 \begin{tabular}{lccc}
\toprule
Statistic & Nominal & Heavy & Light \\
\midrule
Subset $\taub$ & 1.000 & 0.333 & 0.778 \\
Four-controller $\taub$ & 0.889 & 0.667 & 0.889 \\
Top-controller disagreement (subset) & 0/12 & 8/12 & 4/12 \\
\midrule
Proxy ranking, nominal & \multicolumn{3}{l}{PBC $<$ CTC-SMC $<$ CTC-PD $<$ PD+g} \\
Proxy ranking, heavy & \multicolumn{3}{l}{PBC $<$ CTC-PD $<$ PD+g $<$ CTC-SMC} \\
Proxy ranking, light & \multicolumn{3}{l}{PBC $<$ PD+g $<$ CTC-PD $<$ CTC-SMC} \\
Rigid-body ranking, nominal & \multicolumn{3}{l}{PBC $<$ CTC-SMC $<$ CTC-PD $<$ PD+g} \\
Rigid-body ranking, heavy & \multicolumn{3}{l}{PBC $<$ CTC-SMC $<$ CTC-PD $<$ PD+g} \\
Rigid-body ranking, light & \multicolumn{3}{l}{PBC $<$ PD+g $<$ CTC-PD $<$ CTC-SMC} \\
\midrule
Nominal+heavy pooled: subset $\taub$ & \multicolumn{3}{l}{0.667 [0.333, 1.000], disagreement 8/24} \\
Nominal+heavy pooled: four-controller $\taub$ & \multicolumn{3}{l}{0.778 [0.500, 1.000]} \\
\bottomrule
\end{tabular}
────
» THE TASK: Line by line, restate the data exactly.

» RESPONSE AREA:
 \begin{tabular}{lccc}
\toprule
Statistic & Nominal & Heavy & Light \\
\midrule
Subset $\taub$ & 1.000 & 0.333 & 0.778 \\
Four-controller $\taub$ & 0.889 & 0.667 & 0.889 \\
Top-controller disagreement (subset) & 0/12 & 8/12 & 4/12 \\
\midrule
Proxy ranking, nominal & \multicolumn{3}{l}{PBC $<$ CTC-SMC $<$ CTC-PD $<$ PD+g} \\
Proxy ranking, heavy & \multicolumn{3}{l}{PBC $<$ CTC-PD $<$ PD+g $<$ CTC-SMC} \\
Proxy ranking, light & \multicolumn{3}{l}{PBC $<$ PD+g $<$ CTC-PD $<$ CTC-SMC} \\
Rigid-body ranking, nominal & \multicolumn{3}{l}{PBC $<$ CTC-SMC $<$ CTC-PD $<$ PD+g} \\
Rigid-body ranking, heavy & \multicolumn{3}{l}{PBC $<$ CTC-SMC $<$ CTC-PD $<$ PD+g} \\
Rigid-body ranking, light & \multicolumn{3}{l}{PBC $<$ PD+g $<$ CTC-PD $<$ CTC-SMC} \\
\midrule
Nominal+heavy pooled: subset $\taub$ & \multicolumn{3}{l}{0.667 [0.333, 1.000], disagreement 8/24} \\
Nominal+heavy pooled: four-controller $\taub$ & \multicolumn{3}{l}{0.778 [0.500, 1.000]} \\
\bottomrule
\end{tabular}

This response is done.